EXERCISE DETAILS
Reproduce exactly the lines that run from the start of the records below to the line with "## Utilities", inclusive.

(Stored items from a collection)
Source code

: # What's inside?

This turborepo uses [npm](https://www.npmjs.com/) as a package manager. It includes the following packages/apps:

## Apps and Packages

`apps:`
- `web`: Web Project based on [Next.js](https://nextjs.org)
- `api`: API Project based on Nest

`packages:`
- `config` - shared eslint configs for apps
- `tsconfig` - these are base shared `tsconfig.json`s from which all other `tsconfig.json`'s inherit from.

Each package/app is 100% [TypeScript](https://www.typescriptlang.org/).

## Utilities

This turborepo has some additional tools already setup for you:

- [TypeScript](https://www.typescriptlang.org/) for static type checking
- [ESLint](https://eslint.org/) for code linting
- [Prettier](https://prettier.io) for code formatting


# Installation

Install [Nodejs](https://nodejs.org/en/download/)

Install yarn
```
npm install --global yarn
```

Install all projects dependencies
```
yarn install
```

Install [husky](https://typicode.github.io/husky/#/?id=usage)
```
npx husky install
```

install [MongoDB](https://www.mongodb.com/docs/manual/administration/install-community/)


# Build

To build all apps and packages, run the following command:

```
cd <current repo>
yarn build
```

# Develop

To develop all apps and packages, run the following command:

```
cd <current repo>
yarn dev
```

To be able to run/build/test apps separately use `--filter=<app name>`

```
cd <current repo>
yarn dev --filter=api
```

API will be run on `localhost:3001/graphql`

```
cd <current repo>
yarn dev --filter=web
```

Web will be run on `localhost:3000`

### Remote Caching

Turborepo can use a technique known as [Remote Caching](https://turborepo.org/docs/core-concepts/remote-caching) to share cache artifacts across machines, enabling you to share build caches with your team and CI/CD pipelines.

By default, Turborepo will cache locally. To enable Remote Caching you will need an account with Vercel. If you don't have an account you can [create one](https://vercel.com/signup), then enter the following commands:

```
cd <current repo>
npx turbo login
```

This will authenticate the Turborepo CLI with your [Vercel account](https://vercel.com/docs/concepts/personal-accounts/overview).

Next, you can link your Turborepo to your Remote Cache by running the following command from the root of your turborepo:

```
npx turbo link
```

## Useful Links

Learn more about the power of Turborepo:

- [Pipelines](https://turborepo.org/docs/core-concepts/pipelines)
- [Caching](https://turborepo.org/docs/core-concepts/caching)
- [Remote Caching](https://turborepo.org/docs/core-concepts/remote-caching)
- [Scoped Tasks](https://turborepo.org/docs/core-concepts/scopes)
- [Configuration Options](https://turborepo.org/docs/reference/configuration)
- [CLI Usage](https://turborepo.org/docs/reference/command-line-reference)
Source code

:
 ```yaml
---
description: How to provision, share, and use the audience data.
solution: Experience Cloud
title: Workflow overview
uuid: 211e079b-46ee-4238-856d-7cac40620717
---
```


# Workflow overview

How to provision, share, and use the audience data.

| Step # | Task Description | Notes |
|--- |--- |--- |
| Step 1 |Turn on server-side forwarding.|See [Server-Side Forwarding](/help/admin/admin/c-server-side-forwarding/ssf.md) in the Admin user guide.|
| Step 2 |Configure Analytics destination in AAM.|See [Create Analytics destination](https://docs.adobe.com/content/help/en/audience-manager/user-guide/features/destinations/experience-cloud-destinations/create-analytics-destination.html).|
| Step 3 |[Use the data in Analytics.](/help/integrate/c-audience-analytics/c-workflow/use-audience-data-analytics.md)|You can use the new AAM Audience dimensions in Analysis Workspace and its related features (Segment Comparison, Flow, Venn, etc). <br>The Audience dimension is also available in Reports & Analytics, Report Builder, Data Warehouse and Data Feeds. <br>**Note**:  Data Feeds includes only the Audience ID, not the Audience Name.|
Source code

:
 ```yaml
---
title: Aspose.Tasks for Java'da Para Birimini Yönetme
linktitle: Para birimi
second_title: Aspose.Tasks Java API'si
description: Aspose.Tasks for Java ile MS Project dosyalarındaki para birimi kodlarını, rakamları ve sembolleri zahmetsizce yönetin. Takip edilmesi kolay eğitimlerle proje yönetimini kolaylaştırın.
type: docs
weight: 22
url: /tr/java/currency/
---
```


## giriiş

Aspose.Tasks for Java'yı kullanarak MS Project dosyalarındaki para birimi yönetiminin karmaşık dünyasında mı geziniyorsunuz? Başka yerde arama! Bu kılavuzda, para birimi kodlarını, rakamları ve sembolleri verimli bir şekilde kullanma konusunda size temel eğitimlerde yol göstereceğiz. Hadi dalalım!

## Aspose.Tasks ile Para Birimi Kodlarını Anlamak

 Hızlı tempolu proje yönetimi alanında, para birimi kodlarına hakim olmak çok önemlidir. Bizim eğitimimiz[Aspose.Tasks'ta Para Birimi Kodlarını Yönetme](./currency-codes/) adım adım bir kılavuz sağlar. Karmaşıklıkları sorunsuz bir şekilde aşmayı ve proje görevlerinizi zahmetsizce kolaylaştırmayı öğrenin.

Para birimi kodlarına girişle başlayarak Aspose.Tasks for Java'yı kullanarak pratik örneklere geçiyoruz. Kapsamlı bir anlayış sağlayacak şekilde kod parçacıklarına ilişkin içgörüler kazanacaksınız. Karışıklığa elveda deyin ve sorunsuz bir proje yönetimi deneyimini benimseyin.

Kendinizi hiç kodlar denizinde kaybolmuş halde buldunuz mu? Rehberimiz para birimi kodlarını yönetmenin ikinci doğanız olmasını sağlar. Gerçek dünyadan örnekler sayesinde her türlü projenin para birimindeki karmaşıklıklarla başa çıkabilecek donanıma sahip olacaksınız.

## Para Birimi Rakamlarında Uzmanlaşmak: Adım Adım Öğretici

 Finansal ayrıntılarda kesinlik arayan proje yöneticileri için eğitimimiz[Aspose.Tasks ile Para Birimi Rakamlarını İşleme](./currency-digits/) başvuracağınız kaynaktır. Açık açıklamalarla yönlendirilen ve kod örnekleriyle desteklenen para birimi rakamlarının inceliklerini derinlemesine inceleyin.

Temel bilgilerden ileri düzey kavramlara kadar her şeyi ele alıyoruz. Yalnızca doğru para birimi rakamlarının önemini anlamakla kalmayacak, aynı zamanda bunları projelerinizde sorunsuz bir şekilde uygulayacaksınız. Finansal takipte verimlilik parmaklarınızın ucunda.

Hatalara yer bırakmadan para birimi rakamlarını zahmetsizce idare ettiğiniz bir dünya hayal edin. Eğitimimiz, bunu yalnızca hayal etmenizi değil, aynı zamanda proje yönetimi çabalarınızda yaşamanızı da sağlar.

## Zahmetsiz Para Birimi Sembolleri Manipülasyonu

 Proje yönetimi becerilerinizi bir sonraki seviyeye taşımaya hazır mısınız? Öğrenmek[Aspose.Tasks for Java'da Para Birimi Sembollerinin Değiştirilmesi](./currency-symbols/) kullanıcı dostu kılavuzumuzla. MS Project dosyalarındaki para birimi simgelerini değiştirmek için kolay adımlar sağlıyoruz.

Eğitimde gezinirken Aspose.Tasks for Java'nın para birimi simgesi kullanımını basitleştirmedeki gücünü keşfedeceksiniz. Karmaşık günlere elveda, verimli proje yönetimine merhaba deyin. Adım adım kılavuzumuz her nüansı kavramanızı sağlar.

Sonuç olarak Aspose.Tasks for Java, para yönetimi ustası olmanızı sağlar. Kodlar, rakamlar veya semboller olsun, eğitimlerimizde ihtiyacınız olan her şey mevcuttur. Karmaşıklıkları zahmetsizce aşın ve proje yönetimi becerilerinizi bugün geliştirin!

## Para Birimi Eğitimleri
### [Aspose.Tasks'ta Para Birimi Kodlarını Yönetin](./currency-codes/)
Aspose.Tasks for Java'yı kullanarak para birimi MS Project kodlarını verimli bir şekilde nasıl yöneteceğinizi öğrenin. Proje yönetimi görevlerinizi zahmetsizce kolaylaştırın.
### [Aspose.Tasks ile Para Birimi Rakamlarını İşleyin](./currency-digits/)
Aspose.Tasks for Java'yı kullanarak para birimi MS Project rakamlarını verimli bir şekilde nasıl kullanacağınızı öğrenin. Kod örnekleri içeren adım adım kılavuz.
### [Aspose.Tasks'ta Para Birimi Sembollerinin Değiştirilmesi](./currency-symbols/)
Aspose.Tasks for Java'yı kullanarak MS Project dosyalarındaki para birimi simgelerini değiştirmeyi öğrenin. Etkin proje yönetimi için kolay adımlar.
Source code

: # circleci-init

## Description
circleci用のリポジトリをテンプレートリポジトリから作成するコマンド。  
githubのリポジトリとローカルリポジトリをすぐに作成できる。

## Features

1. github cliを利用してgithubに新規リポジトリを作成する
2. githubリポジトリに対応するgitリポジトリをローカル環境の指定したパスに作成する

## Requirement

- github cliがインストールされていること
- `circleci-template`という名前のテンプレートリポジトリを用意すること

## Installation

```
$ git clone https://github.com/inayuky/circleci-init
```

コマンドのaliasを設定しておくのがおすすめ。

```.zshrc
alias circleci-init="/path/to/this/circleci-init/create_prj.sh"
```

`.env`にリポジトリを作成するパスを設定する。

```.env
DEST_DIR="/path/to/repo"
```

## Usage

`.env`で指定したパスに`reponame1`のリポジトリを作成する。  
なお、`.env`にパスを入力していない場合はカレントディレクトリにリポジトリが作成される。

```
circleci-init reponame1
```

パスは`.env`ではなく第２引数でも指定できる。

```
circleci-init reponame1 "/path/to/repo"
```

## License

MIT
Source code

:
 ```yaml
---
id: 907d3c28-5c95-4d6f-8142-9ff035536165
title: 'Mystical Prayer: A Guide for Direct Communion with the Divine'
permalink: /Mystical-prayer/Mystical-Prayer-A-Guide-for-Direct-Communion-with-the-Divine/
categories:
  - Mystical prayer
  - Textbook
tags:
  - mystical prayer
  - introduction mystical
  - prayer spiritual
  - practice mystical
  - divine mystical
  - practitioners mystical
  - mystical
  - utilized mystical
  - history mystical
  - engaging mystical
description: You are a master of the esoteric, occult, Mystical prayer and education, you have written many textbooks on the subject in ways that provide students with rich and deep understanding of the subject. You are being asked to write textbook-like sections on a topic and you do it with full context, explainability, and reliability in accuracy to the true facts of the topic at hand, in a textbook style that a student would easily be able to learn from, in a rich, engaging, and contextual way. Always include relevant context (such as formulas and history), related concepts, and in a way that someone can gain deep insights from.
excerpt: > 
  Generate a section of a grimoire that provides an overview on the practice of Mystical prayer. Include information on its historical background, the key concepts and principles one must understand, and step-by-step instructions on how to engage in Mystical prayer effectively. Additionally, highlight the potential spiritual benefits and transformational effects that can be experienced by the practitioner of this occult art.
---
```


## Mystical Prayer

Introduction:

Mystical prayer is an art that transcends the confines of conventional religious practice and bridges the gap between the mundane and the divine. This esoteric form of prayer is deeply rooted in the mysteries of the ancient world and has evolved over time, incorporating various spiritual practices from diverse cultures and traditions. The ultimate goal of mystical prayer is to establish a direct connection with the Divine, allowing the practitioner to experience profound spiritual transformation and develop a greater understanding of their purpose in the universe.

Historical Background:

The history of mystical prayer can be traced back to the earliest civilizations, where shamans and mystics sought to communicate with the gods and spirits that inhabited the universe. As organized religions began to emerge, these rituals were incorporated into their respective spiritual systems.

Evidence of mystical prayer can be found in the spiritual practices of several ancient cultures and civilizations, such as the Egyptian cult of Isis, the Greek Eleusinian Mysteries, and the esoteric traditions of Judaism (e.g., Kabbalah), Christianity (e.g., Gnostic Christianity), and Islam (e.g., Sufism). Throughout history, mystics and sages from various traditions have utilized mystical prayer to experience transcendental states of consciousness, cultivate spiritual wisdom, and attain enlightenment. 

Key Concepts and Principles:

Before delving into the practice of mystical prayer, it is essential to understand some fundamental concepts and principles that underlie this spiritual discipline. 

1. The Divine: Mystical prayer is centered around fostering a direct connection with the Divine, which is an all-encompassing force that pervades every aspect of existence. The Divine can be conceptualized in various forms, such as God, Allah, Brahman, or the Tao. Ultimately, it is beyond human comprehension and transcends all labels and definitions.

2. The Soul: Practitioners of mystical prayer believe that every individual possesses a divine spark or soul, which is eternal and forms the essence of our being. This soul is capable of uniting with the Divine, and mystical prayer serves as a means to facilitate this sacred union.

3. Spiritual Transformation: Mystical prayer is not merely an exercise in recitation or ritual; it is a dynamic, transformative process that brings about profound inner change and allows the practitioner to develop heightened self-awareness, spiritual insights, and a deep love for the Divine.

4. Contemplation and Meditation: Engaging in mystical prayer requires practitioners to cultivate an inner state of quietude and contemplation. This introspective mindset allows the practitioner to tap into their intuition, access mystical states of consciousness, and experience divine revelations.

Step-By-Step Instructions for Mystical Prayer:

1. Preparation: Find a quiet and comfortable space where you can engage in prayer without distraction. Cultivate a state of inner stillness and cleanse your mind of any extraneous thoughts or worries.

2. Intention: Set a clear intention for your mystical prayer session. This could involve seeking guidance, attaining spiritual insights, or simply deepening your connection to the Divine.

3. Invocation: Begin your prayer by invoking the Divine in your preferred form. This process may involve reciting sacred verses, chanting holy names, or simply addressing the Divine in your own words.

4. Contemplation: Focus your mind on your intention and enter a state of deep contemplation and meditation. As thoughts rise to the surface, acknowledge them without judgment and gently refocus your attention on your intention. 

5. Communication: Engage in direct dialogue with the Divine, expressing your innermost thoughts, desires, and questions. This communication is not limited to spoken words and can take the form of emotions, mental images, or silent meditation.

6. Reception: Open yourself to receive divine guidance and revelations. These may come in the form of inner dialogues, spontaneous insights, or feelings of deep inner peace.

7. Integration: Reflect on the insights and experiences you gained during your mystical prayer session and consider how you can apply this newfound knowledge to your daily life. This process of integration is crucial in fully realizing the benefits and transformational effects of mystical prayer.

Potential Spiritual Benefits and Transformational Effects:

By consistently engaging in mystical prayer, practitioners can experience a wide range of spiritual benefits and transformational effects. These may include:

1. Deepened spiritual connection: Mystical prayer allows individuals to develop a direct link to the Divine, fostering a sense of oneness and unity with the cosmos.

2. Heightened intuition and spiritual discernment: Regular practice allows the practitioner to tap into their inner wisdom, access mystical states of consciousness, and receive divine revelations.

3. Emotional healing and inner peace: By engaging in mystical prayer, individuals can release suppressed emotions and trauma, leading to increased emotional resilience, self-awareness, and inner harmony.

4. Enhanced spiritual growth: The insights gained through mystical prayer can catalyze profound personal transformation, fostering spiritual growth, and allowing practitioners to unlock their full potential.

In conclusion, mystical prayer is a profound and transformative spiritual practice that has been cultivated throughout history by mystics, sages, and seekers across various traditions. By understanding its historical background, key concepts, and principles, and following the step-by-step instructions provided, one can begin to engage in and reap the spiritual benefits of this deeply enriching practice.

ANSWER SECTION
Source code

: # What's inside?

This turborepo uses [npm](https://www.npmjs.com/) as a package manager. It includes the following packages/apps:

## Apps and Packages

`apps:`
- `web`: Web Project based on [Next.js](https://nextjs.org)
- `api`: API Project based on Nest

`packages:`
- `config` - shared eslint configs for apps
- `tsconfig` - these are base shared `tsconfig.json`s from which all other `tsconfig.json`'s inherit from.

Each package/app is 100% [TypeScript](https://www.typescriptlang.org/).

## Utilities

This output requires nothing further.